**Input:**
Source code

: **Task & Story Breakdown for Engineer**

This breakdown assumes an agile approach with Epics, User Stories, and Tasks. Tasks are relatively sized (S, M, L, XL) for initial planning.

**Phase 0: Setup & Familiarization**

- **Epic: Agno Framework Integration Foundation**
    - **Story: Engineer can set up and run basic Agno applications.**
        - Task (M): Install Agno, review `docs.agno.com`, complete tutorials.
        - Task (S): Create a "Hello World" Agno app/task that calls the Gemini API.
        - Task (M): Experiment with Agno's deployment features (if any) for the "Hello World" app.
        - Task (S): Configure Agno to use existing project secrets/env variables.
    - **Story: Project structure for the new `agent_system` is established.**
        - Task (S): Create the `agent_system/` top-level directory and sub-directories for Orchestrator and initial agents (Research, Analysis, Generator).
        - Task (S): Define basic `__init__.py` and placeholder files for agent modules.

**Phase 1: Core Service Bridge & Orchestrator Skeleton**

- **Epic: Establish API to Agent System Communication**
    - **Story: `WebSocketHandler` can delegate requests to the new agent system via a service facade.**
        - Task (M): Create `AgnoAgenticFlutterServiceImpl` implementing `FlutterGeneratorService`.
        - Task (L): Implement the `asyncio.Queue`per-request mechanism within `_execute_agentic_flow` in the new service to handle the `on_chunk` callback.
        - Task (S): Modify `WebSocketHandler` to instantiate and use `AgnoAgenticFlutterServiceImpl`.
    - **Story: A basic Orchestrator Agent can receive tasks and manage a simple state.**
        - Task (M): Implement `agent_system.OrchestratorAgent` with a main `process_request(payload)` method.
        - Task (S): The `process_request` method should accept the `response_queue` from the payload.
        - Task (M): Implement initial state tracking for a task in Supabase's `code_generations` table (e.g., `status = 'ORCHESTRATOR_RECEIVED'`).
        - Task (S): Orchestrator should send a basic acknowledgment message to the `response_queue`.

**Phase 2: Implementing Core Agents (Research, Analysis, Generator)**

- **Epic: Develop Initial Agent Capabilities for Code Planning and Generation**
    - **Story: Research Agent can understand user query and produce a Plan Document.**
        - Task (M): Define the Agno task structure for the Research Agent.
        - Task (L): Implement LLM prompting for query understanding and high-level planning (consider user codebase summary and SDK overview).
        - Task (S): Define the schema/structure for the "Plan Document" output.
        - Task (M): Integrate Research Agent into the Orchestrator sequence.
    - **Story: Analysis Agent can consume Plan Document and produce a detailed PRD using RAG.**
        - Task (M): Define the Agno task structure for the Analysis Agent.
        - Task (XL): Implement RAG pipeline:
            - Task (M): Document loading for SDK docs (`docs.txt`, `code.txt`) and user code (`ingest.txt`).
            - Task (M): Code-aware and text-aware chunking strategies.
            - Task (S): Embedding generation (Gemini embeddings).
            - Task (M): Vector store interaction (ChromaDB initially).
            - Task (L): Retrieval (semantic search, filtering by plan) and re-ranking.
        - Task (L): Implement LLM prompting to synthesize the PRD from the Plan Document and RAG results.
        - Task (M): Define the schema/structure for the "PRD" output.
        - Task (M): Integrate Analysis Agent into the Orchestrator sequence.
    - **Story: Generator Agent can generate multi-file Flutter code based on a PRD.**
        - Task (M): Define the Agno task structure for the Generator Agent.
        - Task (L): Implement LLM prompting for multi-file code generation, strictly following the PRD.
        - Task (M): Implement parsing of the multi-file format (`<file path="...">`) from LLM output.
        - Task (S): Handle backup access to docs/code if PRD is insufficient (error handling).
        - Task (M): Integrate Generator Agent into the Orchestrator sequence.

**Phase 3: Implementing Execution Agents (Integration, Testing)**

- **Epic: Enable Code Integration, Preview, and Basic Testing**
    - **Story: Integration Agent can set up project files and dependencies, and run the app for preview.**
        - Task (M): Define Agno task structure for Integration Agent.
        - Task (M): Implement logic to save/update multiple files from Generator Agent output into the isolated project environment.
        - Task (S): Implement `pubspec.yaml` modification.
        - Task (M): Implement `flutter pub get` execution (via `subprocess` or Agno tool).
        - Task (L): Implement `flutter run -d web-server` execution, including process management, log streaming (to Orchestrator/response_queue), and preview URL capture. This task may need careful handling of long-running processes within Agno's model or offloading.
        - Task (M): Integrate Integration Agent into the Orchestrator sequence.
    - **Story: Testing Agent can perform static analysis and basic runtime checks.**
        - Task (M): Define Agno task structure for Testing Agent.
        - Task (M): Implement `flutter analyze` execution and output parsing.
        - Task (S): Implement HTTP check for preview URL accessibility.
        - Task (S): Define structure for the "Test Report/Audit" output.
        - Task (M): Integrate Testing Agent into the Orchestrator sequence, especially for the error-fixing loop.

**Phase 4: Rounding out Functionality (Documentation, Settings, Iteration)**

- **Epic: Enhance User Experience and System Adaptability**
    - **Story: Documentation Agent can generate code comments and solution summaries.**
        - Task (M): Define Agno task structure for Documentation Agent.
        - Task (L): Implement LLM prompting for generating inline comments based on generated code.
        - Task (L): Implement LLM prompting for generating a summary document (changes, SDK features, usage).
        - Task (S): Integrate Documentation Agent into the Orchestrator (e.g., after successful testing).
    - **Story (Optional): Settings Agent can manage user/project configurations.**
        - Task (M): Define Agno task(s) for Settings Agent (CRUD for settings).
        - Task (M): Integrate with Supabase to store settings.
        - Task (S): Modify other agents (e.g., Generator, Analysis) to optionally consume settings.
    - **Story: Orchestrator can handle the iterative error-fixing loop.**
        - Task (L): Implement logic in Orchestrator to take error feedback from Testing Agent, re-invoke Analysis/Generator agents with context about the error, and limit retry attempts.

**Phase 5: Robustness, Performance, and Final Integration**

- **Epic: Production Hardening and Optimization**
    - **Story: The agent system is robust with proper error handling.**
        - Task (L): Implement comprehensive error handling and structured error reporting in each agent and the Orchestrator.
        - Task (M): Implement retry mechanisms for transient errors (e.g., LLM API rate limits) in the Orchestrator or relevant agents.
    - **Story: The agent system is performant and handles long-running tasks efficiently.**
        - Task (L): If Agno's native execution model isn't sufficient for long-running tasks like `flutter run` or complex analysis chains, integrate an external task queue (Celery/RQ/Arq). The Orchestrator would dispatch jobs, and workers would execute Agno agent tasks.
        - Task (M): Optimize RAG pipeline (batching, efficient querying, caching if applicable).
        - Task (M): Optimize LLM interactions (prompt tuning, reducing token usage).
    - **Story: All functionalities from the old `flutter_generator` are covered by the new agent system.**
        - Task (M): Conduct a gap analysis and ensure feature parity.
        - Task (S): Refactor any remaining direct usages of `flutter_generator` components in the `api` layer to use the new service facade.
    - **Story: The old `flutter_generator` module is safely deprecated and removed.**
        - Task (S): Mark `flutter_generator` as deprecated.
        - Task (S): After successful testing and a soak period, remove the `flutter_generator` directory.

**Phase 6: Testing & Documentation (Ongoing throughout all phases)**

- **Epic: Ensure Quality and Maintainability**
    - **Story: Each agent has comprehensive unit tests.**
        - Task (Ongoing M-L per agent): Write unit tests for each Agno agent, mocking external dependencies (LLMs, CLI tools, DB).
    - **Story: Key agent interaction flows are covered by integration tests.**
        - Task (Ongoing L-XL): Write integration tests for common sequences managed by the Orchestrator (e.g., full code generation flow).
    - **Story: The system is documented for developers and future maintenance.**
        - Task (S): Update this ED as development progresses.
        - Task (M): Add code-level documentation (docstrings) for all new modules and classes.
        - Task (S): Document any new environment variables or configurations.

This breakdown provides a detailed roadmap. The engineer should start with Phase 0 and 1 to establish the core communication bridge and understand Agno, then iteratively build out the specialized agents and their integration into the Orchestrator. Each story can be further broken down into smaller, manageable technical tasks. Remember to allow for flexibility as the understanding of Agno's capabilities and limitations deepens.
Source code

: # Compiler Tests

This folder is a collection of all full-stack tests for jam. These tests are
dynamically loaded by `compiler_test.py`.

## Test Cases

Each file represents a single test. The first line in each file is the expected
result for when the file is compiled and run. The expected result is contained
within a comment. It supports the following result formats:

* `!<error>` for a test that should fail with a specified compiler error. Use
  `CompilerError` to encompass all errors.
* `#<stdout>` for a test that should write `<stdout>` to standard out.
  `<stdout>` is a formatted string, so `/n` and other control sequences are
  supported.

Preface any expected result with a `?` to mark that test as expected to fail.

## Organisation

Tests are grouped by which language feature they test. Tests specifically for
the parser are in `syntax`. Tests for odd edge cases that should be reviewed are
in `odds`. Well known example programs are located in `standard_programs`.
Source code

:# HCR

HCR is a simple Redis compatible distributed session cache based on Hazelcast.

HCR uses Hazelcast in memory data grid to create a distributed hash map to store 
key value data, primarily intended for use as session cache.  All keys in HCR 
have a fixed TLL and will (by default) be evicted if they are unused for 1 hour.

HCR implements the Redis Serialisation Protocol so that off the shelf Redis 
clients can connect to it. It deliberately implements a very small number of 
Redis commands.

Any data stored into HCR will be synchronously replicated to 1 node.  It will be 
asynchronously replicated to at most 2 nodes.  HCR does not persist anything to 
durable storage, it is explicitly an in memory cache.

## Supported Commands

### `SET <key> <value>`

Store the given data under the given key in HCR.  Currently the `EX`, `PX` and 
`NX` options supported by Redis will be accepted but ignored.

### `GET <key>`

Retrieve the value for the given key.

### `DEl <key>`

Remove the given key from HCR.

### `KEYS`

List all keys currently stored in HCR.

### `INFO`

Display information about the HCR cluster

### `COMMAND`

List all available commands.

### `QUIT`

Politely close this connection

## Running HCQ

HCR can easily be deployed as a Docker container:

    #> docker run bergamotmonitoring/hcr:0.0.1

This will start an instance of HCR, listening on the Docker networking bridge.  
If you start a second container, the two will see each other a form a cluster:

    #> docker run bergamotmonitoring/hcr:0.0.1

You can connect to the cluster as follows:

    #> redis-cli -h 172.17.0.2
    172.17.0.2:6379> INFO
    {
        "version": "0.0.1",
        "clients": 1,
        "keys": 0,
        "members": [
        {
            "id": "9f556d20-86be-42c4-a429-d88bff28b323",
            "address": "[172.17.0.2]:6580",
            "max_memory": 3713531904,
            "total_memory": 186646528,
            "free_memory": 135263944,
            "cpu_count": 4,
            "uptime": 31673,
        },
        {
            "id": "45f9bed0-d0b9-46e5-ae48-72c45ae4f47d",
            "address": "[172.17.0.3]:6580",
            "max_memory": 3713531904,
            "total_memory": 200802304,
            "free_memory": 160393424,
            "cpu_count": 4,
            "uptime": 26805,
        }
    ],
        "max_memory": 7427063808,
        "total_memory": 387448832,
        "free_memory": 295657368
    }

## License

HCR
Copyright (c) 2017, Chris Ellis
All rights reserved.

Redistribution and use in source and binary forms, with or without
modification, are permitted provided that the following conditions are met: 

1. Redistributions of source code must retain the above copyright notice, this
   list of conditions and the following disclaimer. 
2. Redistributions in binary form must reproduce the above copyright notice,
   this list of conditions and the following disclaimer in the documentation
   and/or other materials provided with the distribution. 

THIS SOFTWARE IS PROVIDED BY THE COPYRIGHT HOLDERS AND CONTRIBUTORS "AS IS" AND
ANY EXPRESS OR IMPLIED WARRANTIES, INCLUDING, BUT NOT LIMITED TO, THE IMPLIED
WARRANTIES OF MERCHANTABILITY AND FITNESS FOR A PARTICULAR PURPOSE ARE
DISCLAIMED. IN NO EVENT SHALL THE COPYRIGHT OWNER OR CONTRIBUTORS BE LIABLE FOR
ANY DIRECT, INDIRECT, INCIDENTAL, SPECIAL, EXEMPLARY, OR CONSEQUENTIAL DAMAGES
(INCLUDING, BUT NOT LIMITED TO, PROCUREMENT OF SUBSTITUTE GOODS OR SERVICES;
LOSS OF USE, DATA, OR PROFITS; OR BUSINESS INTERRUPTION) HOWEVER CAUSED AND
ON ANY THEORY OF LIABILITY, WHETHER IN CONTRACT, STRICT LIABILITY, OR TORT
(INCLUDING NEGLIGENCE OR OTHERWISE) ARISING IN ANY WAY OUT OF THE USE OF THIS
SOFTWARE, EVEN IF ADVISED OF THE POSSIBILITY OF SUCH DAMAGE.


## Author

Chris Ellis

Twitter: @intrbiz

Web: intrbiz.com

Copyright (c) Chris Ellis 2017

**Task:** Reproduce word for word the material above, beginning with the line that contains "- Task (S): Create a" and ending with the line that contains "- Task (S): Orchestrator".

**Solution below:**
        - Task (S): Create a "Hello World" Agno app/task that calls the Gemini API.
        - Task (M): Experiment with Agno's deployment features (if any) for the "Hello World" app.
        - Task (S): Configure Agno to use existing project secrets/env variables.
    - **Story: Project structure for the new `agent_system` is established.**
        - Task (S): Create the `agent_system/` top-level directory and sub-directories for Orchestrator and initial agents (Research, Analysis, Generator).
        - Task (S): Define basic `__init__.py` and placeholder files for agent modules.

**Phase 1: Core Service Bridge & Orchestrator Skeleton**

- **Epic: Establish API to Agent System Communication**
    - **Story: `WebSocketHandler` can delegate requests to the new agent system via a service facade.**
        - Task (M): Create `AgnoAgenticFlutterServiceImpl` implementing `FlutterGeneratorService`.
        - Task (L): Implement the `asyncio.Queue`per-request mechanism within `_execute_agentic_flow` in the new service to handle the `on_chunk` callback.
        - Task (S): Modify `WebSocketHandler` to instantiate and use `AgnoAgenticFlutterServiceImpl`.
    - **Story: A basic Orchestrator Agent can receive tasks and manage a simple state.**
        - Task (M): Implement `agent_system.OrchestratorAgent` with a main `process_request(payload)` method.
        - Task (S): The `process_request` method should accept the `response_queue` from the payload.
        - Task (M): Implement initial state tracking for a task in Supabase's `code_generations` table (e.g., `status = 'ORCHESTRATOR_RECEIVED'`).
        - Task (S): Orchestrator should send a basic acknowledgment message to the `response_queue`.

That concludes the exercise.